Edmunds.com compared the Elantra N to the Subaru WRX and the VW GTI. Spoiler alert! The reviewer did NOT pick the Elantra N. The Hyundai was the quickest car they tested and had the nicest interior. See the video and decide for yourself if you agree with their conclusion. (I don't)
In this comparison, AutoGuide compares the Elantra N against the new GTI and Civic Si. Much like Edmunds.com video comparison with the Elantra N, they come away thinking that the GTI is the nicer daily driver, but still picked the Hyundai as their winner. In this case it was about the better value of the Elantra in the US market. But, they admit, it also has to do with their older age and valuing comfort. The Elantra N is the car for younger bodies who want a more engaging driving experience. It handles incredibly well and is very fast. So they imply that the Elantra N may be the pick for the younger enthusiast driver.
So this video I think is very interesting in getting a few points of view on the 4 cars Savage Geese compared: the VW GTI, Subaru WRX, Honda Civic Si, and the Hyundai Elantra N. They are taking into account things like the interior, comfort, fun-to-drive factor, power, etc. There were 3 guys of varying ages, 2 of which spoke on camera. I think this video will help someone decide which of these 4 are right for them.
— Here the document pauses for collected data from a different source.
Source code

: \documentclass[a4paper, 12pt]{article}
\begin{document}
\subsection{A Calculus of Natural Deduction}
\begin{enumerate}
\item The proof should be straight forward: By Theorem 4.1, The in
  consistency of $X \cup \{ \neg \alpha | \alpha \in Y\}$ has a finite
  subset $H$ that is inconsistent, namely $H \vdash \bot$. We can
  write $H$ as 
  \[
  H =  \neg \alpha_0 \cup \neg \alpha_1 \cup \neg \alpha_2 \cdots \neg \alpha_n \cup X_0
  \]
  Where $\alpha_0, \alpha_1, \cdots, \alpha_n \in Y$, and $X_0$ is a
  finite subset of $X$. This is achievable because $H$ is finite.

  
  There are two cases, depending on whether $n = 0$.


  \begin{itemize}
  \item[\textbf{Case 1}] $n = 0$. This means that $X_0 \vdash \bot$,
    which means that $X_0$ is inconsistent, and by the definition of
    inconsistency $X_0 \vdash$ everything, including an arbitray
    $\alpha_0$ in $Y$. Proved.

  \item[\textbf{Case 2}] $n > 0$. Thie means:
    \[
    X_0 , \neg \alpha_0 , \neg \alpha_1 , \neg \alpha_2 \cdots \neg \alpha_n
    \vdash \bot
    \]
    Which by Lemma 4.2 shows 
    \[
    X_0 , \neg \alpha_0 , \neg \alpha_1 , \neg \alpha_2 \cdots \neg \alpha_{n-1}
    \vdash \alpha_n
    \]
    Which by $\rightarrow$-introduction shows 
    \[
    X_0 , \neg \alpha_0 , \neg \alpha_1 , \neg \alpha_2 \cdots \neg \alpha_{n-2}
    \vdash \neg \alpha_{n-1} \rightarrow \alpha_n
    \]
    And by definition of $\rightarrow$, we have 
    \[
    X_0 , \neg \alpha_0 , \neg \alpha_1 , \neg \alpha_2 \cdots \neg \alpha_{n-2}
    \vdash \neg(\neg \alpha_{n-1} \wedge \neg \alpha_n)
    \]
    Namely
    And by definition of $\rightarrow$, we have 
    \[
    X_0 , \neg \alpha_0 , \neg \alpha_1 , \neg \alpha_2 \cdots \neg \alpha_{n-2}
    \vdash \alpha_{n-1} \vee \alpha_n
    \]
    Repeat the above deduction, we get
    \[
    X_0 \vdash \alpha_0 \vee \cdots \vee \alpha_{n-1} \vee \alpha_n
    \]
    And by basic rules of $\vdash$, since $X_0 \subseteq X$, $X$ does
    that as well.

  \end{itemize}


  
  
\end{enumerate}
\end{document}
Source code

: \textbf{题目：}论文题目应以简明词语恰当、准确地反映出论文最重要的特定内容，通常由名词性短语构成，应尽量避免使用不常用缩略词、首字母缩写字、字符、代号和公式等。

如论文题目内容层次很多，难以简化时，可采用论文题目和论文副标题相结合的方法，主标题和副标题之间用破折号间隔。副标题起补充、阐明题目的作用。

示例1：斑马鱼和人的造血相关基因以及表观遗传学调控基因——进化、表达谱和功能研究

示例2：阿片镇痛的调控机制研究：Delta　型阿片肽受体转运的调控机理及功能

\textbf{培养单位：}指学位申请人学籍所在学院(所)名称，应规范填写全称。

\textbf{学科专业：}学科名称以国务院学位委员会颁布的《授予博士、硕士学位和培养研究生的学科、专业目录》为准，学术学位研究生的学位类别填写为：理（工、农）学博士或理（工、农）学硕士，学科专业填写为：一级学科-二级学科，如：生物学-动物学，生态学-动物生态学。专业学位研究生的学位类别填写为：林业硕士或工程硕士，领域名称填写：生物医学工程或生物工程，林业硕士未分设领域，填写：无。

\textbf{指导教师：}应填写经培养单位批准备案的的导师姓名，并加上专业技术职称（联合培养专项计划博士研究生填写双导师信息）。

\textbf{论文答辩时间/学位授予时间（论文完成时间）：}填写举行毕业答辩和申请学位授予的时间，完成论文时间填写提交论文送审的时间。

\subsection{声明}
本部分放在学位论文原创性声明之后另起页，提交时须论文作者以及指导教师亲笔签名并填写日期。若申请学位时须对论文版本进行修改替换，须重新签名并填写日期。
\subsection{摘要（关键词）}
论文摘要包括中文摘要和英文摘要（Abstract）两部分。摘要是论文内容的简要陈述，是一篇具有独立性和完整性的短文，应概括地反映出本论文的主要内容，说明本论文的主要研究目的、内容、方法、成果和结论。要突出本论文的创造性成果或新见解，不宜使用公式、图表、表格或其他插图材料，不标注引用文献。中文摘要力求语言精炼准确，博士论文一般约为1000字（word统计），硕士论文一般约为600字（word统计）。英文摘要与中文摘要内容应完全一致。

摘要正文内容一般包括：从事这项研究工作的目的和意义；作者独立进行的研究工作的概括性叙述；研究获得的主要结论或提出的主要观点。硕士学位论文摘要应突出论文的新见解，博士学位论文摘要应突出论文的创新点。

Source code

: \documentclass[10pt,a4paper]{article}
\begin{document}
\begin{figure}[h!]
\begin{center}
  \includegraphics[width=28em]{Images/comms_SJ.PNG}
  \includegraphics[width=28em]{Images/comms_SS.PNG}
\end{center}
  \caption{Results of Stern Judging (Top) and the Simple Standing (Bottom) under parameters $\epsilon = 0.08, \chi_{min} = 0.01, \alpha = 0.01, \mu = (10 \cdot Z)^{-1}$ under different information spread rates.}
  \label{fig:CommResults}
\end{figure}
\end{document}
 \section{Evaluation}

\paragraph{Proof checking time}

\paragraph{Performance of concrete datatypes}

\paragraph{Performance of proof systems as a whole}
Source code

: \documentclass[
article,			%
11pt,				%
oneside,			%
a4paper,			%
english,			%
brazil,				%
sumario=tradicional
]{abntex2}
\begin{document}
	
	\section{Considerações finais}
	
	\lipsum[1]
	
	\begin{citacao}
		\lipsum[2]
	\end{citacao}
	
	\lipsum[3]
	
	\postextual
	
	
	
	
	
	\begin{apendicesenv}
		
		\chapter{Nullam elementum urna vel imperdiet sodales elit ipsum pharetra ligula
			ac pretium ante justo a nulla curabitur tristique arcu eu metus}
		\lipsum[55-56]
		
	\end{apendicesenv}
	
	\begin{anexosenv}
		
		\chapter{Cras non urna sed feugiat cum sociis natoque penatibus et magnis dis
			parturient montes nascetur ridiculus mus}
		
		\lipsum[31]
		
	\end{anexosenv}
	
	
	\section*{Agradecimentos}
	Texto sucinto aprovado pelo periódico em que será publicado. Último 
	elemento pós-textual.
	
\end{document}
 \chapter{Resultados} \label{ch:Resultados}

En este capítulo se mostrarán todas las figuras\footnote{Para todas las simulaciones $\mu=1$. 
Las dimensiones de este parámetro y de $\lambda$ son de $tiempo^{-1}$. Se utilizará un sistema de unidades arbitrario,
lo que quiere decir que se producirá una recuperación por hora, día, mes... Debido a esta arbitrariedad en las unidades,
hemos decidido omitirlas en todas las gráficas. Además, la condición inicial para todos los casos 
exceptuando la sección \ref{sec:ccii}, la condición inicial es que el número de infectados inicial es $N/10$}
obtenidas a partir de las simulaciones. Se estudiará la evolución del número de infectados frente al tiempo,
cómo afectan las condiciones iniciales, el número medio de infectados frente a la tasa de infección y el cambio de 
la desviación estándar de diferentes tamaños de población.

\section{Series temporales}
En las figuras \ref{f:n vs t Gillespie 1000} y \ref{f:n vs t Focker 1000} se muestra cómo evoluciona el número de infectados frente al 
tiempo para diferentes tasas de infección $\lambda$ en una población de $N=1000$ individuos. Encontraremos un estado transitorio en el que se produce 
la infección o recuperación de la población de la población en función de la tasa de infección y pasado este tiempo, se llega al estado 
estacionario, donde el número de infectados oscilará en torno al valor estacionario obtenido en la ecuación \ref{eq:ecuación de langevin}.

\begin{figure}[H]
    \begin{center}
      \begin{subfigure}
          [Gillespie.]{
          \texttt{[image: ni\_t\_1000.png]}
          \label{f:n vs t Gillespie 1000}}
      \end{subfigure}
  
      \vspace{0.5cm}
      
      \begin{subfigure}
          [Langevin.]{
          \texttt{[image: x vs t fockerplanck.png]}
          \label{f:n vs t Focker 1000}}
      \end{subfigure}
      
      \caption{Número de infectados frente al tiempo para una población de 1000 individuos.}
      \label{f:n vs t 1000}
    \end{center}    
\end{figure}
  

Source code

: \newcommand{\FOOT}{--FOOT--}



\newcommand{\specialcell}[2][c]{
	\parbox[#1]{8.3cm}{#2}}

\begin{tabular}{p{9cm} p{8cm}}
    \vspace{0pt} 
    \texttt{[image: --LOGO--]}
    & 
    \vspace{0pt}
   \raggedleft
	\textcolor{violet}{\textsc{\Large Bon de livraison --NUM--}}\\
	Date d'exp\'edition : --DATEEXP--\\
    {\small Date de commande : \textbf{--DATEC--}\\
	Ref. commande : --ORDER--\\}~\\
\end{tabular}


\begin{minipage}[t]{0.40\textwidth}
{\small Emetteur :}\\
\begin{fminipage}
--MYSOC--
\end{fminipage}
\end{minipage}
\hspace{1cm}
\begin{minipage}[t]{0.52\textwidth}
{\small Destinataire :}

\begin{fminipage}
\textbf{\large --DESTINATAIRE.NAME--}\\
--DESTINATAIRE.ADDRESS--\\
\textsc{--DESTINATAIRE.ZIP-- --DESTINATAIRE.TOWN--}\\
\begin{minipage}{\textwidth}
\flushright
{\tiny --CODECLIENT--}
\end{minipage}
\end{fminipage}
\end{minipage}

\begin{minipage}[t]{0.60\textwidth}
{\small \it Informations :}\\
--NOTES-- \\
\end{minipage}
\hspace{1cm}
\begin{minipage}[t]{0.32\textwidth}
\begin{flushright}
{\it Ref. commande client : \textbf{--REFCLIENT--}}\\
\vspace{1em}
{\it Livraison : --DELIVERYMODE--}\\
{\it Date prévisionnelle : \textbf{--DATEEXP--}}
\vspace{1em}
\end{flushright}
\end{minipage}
Car and Driver compared the Civic Si, the VW Jetta GLI, and the Elanta N. Yep, the Elantra N won easily. It may seem like it isn't a trim-for-trim comparison, and it kind-of isn't, but Hyundai no longer offers the Elantra N Line so this is the closest comparison. Even factoring in the price penalty for the Elantra N, it was so much better than the others that they said the Elantra is the one they would want to own ("order"). The performance of the Elantra N was just appreciably better than the others.